#### Source data

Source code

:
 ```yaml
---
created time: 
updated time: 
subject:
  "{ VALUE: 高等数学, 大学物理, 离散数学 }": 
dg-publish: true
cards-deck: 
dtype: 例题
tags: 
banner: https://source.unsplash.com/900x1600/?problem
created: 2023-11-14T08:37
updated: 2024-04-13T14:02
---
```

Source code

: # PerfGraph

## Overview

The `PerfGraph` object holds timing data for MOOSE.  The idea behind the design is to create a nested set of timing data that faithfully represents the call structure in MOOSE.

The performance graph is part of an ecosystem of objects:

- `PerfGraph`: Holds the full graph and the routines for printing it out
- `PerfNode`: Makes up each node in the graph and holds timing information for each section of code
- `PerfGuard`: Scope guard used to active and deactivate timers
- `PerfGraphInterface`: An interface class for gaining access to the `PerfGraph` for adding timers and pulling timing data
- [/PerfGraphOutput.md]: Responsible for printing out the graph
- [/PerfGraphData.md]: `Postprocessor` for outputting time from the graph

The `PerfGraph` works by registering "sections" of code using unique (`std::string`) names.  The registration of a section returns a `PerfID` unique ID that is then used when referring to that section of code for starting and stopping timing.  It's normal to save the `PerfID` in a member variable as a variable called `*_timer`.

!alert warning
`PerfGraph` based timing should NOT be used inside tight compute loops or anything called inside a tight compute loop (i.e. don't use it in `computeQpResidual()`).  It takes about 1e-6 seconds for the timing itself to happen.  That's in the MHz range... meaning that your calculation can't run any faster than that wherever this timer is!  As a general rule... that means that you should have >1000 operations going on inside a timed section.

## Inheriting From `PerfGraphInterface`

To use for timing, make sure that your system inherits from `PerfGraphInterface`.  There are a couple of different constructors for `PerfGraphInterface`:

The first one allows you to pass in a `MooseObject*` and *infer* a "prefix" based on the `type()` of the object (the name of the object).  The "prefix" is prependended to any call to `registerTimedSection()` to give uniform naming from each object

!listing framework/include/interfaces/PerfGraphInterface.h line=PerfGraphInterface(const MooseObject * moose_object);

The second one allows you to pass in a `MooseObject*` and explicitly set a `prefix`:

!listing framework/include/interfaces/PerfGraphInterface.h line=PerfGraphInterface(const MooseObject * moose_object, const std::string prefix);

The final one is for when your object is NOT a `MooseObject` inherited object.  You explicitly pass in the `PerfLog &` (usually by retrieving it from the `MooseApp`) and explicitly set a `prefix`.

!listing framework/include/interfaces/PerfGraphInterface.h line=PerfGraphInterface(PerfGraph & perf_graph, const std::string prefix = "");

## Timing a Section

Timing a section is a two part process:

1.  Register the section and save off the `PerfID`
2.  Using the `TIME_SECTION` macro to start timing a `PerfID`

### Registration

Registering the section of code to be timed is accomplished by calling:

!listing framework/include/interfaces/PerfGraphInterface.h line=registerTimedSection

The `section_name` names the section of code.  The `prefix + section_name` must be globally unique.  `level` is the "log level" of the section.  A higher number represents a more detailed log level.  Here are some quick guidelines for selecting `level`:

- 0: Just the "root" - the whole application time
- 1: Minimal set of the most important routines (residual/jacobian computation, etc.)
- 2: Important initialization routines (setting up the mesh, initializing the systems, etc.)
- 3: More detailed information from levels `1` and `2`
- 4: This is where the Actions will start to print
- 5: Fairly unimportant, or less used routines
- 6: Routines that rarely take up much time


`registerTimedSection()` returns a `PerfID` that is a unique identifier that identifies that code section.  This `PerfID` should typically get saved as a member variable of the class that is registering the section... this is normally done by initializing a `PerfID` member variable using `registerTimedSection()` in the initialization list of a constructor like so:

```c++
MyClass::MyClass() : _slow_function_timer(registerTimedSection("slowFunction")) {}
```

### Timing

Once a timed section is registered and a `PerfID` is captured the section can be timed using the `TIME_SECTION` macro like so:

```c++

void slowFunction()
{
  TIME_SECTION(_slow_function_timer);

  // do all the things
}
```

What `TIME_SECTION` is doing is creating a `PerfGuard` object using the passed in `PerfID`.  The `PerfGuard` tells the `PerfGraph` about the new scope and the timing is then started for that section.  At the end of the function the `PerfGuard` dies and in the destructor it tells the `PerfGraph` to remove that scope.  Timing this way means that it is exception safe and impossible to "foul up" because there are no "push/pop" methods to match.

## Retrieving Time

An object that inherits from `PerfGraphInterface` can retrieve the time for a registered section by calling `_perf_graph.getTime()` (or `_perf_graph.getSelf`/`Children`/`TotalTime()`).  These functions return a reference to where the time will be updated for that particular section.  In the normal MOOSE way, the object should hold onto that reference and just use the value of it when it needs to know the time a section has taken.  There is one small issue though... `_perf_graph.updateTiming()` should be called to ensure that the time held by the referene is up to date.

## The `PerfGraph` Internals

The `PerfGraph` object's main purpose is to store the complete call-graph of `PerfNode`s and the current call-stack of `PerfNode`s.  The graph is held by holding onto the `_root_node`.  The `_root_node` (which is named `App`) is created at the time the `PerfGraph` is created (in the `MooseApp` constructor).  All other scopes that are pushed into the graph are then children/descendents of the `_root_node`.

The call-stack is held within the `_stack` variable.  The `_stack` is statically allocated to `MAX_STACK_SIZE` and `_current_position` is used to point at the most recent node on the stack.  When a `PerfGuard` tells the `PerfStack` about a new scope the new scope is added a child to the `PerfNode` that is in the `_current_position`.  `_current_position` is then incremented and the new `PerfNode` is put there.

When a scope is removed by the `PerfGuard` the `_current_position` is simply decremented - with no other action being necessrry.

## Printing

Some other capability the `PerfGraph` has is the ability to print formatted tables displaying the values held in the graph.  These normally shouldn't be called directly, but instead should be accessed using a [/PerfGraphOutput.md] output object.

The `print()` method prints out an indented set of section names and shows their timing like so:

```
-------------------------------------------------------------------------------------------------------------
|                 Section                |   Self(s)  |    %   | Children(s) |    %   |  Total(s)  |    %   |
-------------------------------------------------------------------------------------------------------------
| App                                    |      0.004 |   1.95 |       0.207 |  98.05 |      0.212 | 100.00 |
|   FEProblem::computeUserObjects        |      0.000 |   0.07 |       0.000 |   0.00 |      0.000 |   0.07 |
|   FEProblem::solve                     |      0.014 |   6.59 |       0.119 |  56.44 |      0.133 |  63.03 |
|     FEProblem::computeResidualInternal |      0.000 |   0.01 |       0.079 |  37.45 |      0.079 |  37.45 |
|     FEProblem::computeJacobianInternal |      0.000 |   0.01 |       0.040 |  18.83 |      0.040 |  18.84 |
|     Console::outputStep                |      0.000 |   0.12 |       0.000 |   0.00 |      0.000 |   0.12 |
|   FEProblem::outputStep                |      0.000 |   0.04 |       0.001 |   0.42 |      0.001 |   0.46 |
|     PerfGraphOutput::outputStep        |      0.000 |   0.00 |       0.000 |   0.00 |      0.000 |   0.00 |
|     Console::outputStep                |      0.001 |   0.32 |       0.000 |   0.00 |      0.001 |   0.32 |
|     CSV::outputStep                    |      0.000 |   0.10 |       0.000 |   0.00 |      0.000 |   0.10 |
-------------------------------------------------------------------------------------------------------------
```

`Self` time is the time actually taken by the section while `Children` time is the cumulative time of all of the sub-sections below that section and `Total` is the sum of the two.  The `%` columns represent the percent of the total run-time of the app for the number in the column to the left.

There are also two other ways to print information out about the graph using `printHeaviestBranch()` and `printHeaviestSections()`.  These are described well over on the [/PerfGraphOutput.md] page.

########

Repeat the listing in full so that each line matches exactly.

> Your response:
Source code

:
 ```yaml
---
created time: 
updated time: 
subject:
  "{ VALUE: 高等数学, 大学物理, 离散数学 }": 
dg-publish: true
cards-deck: 
dtype: 例题
tags: 
banner: https://source.unsplash.com/900x1600/?problem
created: 2023-11-14T08:37
updated: 2024-04-13T14:02
---
```

Source code

: # PerfGraph

## Overview

The `PerfGraph` object holds timing data for MOOSE.  The idea behind the design is to create a nested set of timing data that faithfully represents the call structure in MOOSE.

The performance graph is part of an ecosystem of objects:

- `PerfGraph`: Holds the full graph and the routines for printing it out
- `PerfNode`: Makes up each node in the graph and holds timing information for each section of code
- `PerfGuard`: Scope guard used to active and deactivate timers
- `PerfGraphInterface`: An interface class for gaining access to the `PerfGraph` for adding timers and pulling timing data
- [/PerfGraphOutput.md]: Responsible for printing out the graph
- [/PerfGraphData.md]: `Postprocessor` for outputting time from the graph

The `PerfGraph` works by registering "sections" of code using unique (`std::string`) names.  The registration of a section returns a `PerfID` unique ID that is then used when referring to that section of code for starting and stopping timing.  It's normal to save the `PerfID` in a member variable as a variable called `*_timer`.

!alert warning
`PerfGraph` based timing should NOT be used inside tight compute loops or anything called inside a tight compute loop (i.e. don't use it in `computeQpResidual()`).  It takes about 1e-6 seconds for the timing itself to happen.  That's in the MHz range... meaning that your calculation can't run any faster than that wherever this timer is!  As a general rule... that means that you should have >1000 operations going on inside a timed section.

## Inheriting From `PerfGraphInterface`

To use for timing, make sure that your system inherits from `PerfGraphInterface`.  There are a couple of different constructors for `PerfGraphInterface`:

The first one allows you to pass in a `MooseObject*` and *infer* a "prefix" based on the `type()` of the object (the name of the object).  The "prefix" is prependended to any call to `registerTimedSection()` to give uniform naming from each object

!listing framework/include/interfaces/PerfGraphInterface.h line=PerfGraphInterface(const MooseObject * moose_object);

The second one allows you to pass in a `MooseObject*` and explicitly set a `prefix`:

!listing framework/include/interfaces/PerfGraphInterface.h line=PerfGraphInterface(const MooseObject * moose_object, const std::string prefix);

The final one is for when your object is NOT a `MooseObject` inherited object.  You explicitly pass in the `PerfLog &` (usually by retrieving it from the `MooseApp`) and explicitly set a `prefix`.

!listing framework/include/interfaces/PerfGraphInterface.h line=PerfGraphInterface(PerfGraph & perf_graph, const std::string prefix = "");

## Timing a Section

Timing a section is a two part process:

1.  Register the section and save off the `PerfID`
2.  Using the `TIME_SECTION` macro to start timing a `PerfID`

### Registration

Registering the section of code to be timed is accomplished by calling:

!listing framework/include/interfaces/PerfGraphInterface.h line=registerTimedSection

The `section_name` names the section of code.  The `prefix + section_name` must be globally unique.  `level` is the "log level" of the section.  A higher number represents a more detailed log level.  Here are some quick guidelines for selecting `level`:

- 0: Just the "root" - the whole application time
- 1: Minimal set of the most important routines (residual/jacobian computation, etc.)
- 2: Important initialization routines (setting up the mesh, initializing the systems, etc.)
- 3: More detailed information from levels `1` and `2`
- 4: This is where the Actions will start to print
- 5: Fairly unimportant, or less used routines
- 6: Routines that rarely take up much time


`registerTimedSection()` returns a `PerfID` that is a unique identifier that identifies that code section.  This `PerfID` should typically get saved as a member variable of the class that is registering the section... this is normally done by initializing a `PerfID` member variable using `registerTimedSection()` in the initialization list of a constructor like so:

```c++
MyClass::MyClass() : _slow_function_timer(registerTimedSection("slowFunction")) {}
```

### Timing

Once a timed section is registered and a `PerfID` is captured the section can be timed using the `TIME_SECTION` macro like so:

```c++

void slowFunction()
{
  TIME_SECTION(_slow_function_timer);

  // do all the things
}
```

What `TIME_SECTION` is doing is creating a `PerfGuard` object using the passed in `PerfID`.  The `PerfGuard` tells the `PerfGraph` about the new scope and the timing is then started for that section.  At the end of the function the `PerfGuard` dies and in the destructor it tells the `PerfGraph` to remove that scope.  Timing this way means that it is exception safe and impossible to "foul up" because there are no "push/pop" methods to match.

## Retrieving Time

An object that inherits from `PerfGraphInterface` can retrieve the time for a registered section by calling `_perf_graph.getTime()` (or `_perf_graph.getSelf`/`Children`/`TotalTime()`).  These functions return a reference to where the time will be updated for that particular section.  In the normal MOOSE way, the object should hold onto that reference and just use the value of it when it needs to know the time a section has taken.  There is one small issue though... `_perf_graph.updateTiming()` should be called to ensure that the time held by the referene is up to date.

## The `PerfGraph` Internals

The `PerfGraph` object's main purpose is to store the complete call-graph of `PerfNode`s and the current call-stack of `PerfNode`s.  The graph is held by holding onto the `_root_node`.  The `_root_node` (which is named `App`) is created at the time the `PerfGraph` is created (in the `MooseApp` constructor).  All other scopes that are pushed into the graph are then children/descendents of the `_root_node`.

The call-stack is held within the `_stack` variable.  The `_stack` is statically allocated to `MAX_STACK_SIZE` and `_current_position` is used to point at the most recent node on the stack.  When a `PerfGuard` tells the `PerfStack` about a new scope the new scope is added a child to the `PerfNode` that is in the `_current_position`.  `_current_position` is then incremented and the new `PerfNode` is put there.

When a scope is removed by the `PerfGuard` the `_current_position` is simply decremented - with no other action being necessrry.

## Printing

Some other capability the `PerfGraph` has is the ability to print formatted tables displaying the values held in the graph.  These normally shouldn't be called directly, but instead should be accessed using a [/PerfGraphOutput.md] output object.

The `print()` method prints out an indented set of section names and shows their timing like so:

```
-------------------------------------------------------------------------------------------------------------
|                 Section                |   Self(s)  |    %   | Children(s) |    %   |  Total(s)  |    %   |
-------------------------------------------------------------------------------------------------------------
| App                                    |      0.004 |   1.95 |       0.207 |  98.05 |      0.212 | 100.00 |
|   FEProblem::computeUserObjects        |      0.000 |   0.07 |       0.000 |   0.00 |      0.000 |   0.07 |
|   FEProblem::solve                     |      0.014 |   6.59 |       0.119 |  56.44 |      0.133 |  63.03 |
|     FEProblem::computeResidualInternal |      0.000 |   0.01 |       0.079 |  37.45 |      0.079 |  37.45 |
|     FEProblem::computeJacobianInternal |      0.000 |   0.01 |       0.040 |  18.83 |      0.040 |  18.84 |
|     Console::outputStep                |      0.000 |   0.12 |       0.000 |   0.00 |      0.000 |   0.12 |
|   FEProblem::outputStep                |      0.000 |   0.04 |       0.001 |   0.42 |      0.001 |   0.46 |
|     PerfGraphOutput::outputStep        |      0.000 |   0.00 |       0.000 |   0.00 |      0.000 |   0.00 |
|     Console::outputStep                |      0.001 |   0.32 |       0.000 |   0.00 |      0.001 |   0.32 |
|     CSV::outputStep                    |      0.000 |   0.10 |       0.000 |   0.00 |      0.000 |   0.10 |
-------------------------------------------------------------------------------------------------------------
```

`Self` time is the time actually taken by the section while `Children` time is the cumulative time of all of the sub-sections below that section and `Total` is the sum of the two.  The `%` columns represent the percent of the total run-time of the app for the number in the column to the left.

There are also two other ways to print information out about the graph using `printHeaviestBranch()` and `printHeaviestSections()`.  These are described well over on the [/PerfGraphOutput.md] page.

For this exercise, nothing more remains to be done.